# Practice Exercise: Countries registered in the UN
**by: Gibrán Mendoza Magaña**

---

## Introduction

When analysing world data, it can be challenging merging different datasets especially when the spelling of the country in a database might defer from that of the other data sources. This is why the ISO code of a country comes in handy. Swaziland? Eswatini? Try SWZ instead. Czech Republic? Czechia? Let's use CZE.

## Objective

In this notebook, a function is created to retrieve the list of country names (in English) and ISO code for each country from the United Nations Statistics Division website.

## Setup

For this project, the following libraries were used:

* urllib.- A python package that provides several modules for working with URLs, such as opening, reading, parsing, and handling errors.
* requests.- A python library that simplifies working with HTTP requests. It allows you to send and receive data from web services with different methods, such as GET, POST, PUT, and DELETE
* BeautifulSoup.- A Python library that helps you extract data from HTML and XML files.
* Pandas.- A Python library that allows you to create manipulable data structures (DataFrames), among it's functionalities are: reading and saving csv an xlsx files.
* io.- A Python Library that allows you to manage the file-related input and output operations of python.

## Libraries

In [1]:
import os
import pandas as pd
import requests
from bs4 import BeautifulSoup
import urllib.request
import numpy as np

In [2]:
path = os.getcwd()

## Setting our url

In [3]:
# Send an HTTP GET request to the URL
#We define our user agent (what type of client is making the request)
headers = {'User-Agent': 'Mozilla/5.0 (Windows NT 10.0; Win64; x64) AppleWebKit/537.36 (KHTML, like Gecko) Chrome/99.0.9999.99 Safari/537.36'}
#This is the URL to the United Nations Statistics Division website
url = "https://unstats.un.org/unsd/methodology/m49/"

In [4]:
def get_country_members(url, headers):
    '''
    This function creates a beautifulsoup that parses the url provided, then finds all the elements on the table with countries 
    and ISO codes in the website. Finally, the list of countries and iso are transpose into a single pandas dataframe.
    
    param url: the url of the UN Members page, with a list of url linking to the about country webpage.
    param headers: a dictionary that defines the user agent doing this request
    
    return: pandas dataframe with a country name (in English) in the first column, and the country's ISO in the second column
    '''
    
    def get_parsed_html(url, headers):
        '''
        param url: string of a url to be scraped
        param headers: a dictionary that defines the user agent doing this request
        return: bs4.BeautifulSoup
        '''
        mybytes = urllib.request.urlopen(urllib.request.Request(url, headers=headers)).read().decode("utf8")
        return BeautifulSoup(mybytes, features="lxml")

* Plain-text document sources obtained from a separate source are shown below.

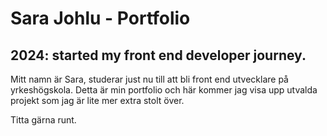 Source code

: # Sara Johlu - Portfolio 
## 2024: started my front end developer journey. 

Mitt namn är Sara, studerar just nu till att bli front end utvecklare på yrkeshögskola. 
Detta är min portfolio och här kommer jag visa upp utvalda projekt som jag är lite mer extra stolt över.

Titta gärna runt. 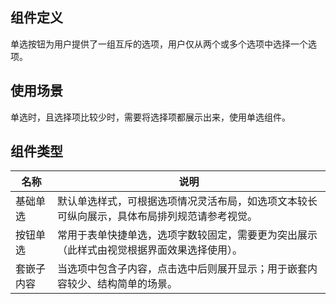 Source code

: ## 组件定义

单选按钮为用户提供了一组互斥的选项，用户仅从两个或多个选项中选择一个选项。

## 使用场景

单选时，且选择项比较少时，需要将选择项都展示出来，使用单选组件。

## 组件类型

| 名称 | 说明  |
| --- | ---  |
| 基础单选 | 默认单选样式，可根据选项情况灵活布局，如选项文本较长可纵向展示，具体布局排列规范请参考视觉。|
| 按钮单选 | 常用于表单快捷单选，选项字数较固定，需要更为突出展示（此样式由视觉根据界面效果选择使用）。|
| 套嵌子内容 | 当选项中包含子内容，点击选中后则展开显示；用于嵌套内容较少、结构简单的场景。|
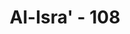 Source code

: ---
title: "Al-Isra' - 108"
no: 108
arabic_no: ١٠٨
ayah: وَّيَقُوْلُوْنَ سُبْحٰنَ رَبِّنَآ اِنْ كَانَ وَعْدُ رَبِّنَا لَمَفْعُوْلًا
translation: "dan mereka berkata, “Mahasuci Tuhan kami; sungguh, janji Tuhan kami pasti dipenuhi.”  "
tafsir: "Dalam ayat ini Allah swt menerangkan bahwa orang-orang yang telah diberi ilmu itu mengucapkan tasbih, yaitu lafal Subhanallah (Mahasuci Allah), sewaktu sujud tanda syukur kepada Allah swt. Mereka menyucikan Tuhan dari sifat-sifat yang tidak patut bagi-Nya, seperti menyalahi janji-Nya kepada umat manusia untuk mengutus seorang rasul. Mereka juga mengatakan bahwa sebenarnya janji Allah itu telah datang dan menjadi kenyataan.\n\nAyat ini menunjukkan kebaikan membaca tasbih dalam sujud. 'Aisyah r.a. berkata, \"Adalah Rasul saw banyak membaca dalam sujud dan rukuknya:\n\nMahasuci Engkau ya Allah Tuhan kami, kami bertasbih dengan memuji-Mu. Ya Allah ampunilah aku. (Riwayat Muslim dalam Sahihnya)"
---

    def get_download_urls(parsed_html):
        '''
        param parsed_html: bs4.BeautifulSoup object
        return: list of country name, M49 code, and ISO code. 
        Each of these values are located in a separate row. i.e ['Afghanistan','004','AFG',...]
        '''
        
        eng_data = parsed_html.body.find('div', attrs={'id':'ENG_COUNTRIES'})
        table_data = eng_data.find_all('td')
        countries = [country.text.strip() for country in table_data]
        return countries
    
    def format_countries(countries):
        '''
        param countries: list
        return: pandas dataframe with country name in first column 
        and ISO code in second column
        '''
        
        country_name = countries[::3]
        country_iso = countries[2:][::3]
        
        countries_iso = pd.DataFrame({'Country':country_name, 'ISO':country_iso})

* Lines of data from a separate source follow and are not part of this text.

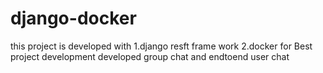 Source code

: # django-docker
this project is developed with
1.django resft frame work
2.docker for Best project development
developed group chat and endtoend user chat
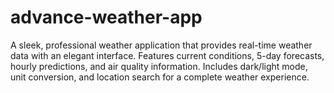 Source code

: # advance-weather-app
A sleek, professional weather application that provides real-time weather data with an elegant interface. Features current conditions, 5-day forecasts, hourly predictions, and air quality information. Includes dark/light mode, unit conversion, and location search for a complete weather experience.
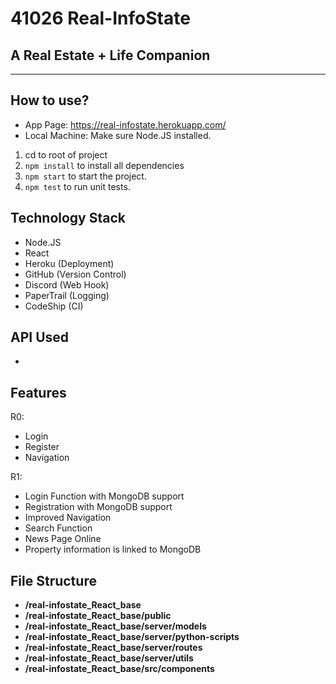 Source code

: # 41026 Real-InfoState

## A Real Estate + Life Companion 
<hr>

## How to use? 
- App Page: https://real-infostate.herokuapp.com/
- Local Machine: Make sure Node.JS installed. 
1. cd to root of project
2. `npm install` to install all dependencies
3. `npm start` to start the project.
4. `npm test` to run unit tests.

## Technology Stack
- Node.JS
- React 
- Heroku (Deployment)
- GitHub (Version Control)
- Discord (Web Hook)
- PaperTrail (Logging)
- CodeShip (CI)

## API Used
- 


## Features
R0:
- Login 
- Register
- Navigation 
 
R1:
- Login Function with MongoDB support
- Registration with MongoDB support
- Improved Navigation
- Search Function
- News Page Online
- Property information is linked to MongoDB 


## File Structure
- **/real-infostate_React_base**
- **/real-infostate_React_base/public**
- **/real-infostate_React_base/server/models**
- **/real-infostate_React_base/server/python-scripts**
- **/real-infostate_React_base/server/routes**
- **/real-infostate_React_base/server/utils**
- **/real-infostate_React_base/src/components**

        return countries_iso

    parsed_html = get_parsed_html(url, headers)
    
    countries = get_download_urls(parsed_html)
        
    countries_iso = format_countries(countries)
    
    return countries_iso

### Countries and Regions listed in the United Nations

In [5]:
UN_countries = get_country_members(url, headers)

In [6]:
UN_countries.shape

(248, 2)

In [7]:
UN_countries.head()

Unnamed: 0,Country,ISO
0,Afghanistan,AFG
1,Åland Islands,ALA
2,Albania,ALB
3,Algeria,DZA
4,American Samoa,ASM


In [8]:
UN_countries.tail()

Unnamed: 0,Country,ISO
243,Wallis and Futuna Islands,WLF
244,Western Sahara,ESH
245,Yemen,YEM
246,Zambia,ZMB
247,Zimbabwe,ZWE